Peripheral Nerve Disorders

Also called: Neuritis, Peripheral neuritis, Peripheral neuropathy

Your peripheral nerves are the ones outside your brain and spinal cord. Like static on a telephone line, peripheral nerve disorders distort or interrupt the messages between the brain and the rest of the body.

There are more than 100 kinds of peripheral nerve disorders. They can affect one nerve or many nerves. Some are the result of other diseases, like diabetic nerve problems. Others, like Guillain-Barre syndrome, happen after a virus infection. Still others are from nerve compression, like carpal tunnel syndrome or thoracic outlet syndrome. In some cases, like complex regional pain syndrome and brachial plexus injuries, the problem begins after an injury. Some people are born with peripheral nerve disorders.

Symptoms often start gradually, and then get worse.

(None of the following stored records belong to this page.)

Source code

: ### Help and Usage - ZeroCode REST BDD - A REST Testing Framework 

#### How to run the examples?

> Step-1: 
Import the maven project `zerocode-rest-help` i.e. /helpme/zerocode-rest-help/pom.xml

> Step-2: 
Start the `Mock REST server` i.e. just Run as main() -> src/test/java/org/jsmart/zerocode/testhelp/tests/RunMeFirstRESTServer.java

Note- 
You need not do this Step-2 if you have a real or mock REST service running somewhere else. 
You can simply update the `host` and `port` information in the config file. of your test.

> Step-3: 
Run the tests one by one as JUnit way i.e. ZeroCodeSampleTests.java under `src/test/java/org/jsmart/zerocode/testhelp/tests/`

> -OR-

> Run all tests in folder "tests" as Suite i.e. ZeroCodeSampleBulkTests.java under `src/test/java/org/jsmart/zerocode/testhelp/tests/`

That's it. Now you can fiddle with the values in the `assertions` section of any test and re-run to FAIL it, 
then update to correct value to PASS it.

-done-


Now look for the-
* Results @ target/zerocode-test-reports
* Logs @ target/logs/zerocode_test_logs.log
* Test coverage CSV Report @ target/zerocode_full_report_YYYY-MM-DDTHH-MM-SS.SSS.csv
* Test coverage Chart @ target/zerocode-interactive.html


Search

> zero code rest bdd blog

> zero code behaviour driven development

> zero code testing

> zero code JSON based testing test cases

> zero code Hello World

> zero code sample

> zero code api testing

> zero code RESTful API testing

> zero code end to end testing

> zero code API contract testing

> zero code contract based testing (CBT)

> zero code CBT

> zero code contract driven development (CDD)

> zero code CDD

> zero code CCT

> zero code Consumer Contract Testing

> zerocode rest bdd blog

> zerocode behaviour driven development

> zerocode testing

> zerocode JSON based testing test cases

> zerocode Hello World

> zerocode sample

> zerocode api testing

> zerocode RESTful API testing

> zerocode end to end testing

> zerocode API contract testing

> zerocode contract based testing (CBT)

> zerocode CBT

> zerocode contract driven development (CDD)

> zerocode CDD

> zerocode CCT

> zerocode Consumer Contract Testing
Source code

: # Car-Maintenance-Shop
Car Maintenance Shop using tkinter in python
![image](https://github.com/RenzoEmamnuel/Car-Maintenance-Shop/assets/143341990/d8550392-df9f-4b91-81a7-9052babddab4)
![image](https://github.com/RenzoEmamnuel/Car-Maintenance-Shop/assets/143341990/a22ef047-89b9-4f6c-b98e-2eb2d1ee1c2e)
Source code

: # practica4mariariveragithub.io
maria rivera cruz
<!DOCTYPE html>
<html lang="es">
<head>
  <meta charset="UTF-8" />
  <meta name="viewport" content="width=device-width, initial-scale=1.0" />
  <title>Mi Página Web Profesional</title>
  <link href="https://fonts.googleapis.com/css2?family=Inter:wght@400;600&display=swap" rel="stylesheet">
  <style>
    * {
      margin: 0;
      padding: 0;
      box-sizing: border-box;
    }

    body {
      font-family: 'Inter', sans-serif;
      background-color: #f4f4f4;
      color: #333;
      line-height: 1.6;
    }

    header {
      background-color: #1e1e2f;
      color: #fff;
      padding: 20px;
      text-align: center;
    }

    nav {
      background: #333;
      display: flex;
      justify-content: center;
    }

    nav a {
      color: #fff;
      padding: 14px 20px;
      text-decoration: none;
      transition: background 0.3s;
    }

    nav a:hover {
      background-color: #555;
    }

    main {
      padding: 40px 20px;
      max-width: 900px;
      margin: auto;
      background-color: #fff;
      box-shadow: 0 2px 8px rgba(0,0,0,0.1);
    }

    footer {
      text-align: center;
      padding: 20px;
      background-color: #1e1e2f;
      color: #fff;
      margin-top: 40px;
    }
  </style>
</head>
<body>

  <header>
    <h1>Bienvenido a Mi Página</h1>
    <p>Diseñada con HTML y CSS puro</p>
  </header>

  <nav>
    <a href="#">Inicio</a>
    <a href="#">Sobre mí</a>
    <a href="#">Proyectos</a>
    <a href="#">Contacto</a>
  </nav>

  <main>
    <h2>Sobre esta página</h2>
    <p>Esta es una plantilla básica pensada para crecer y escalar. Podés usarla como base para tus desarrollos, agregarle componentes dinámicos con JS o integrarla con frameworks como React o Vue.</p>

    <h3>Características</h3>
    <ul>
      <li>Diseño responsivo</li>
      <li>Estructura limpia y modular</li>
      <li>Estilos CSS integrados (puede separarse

They include

  • Numbness
  • Pain
  • Burning or tingling
  • Muscle weakness
  • Sensitivity to touch

Treatment aims to treat any underlying problem, reduce pain and control symptoms.

NIH: National Institute of Neurological Disorders and Stroke

  • Axillary nerve dysfunction (Medical Encyclopedia)
  • Chronic inflammatory polyneuropathy (Medical Encyclopedia)
  • Common peroneal nerve dysfunction (Medical Encyclopedia)
  • Distal median nerve dysfunction (Medical Encyclopedia)
  • Femoral nerve dysfunction (Medical Encyclopedia)
  • Glossopharyngeal neuralgia (Medical Encyclopedia)
  • Metabolic neuropathies (Medical Encyclopedia)
  • Mononeuritis multiplex (Medical Encyclopedia)
  • Neuralgia (Medical Encyclopedia)
  • Neuropathy secondary to drugs (Medical Encyclopedia)
  • Peripheral neuropathy (Medical Encyclopedia)
  • Radial nerve dysfunction (Medical Encyclopedia)
  • Sensorimotor polyneuropathy (Medical Encyclopedia)
  • Tibial nerve dysfunction (Medical Encyclopedia)
  • Ulnar nerve dysfunction (Medical Encyclopedia)

[Learn More]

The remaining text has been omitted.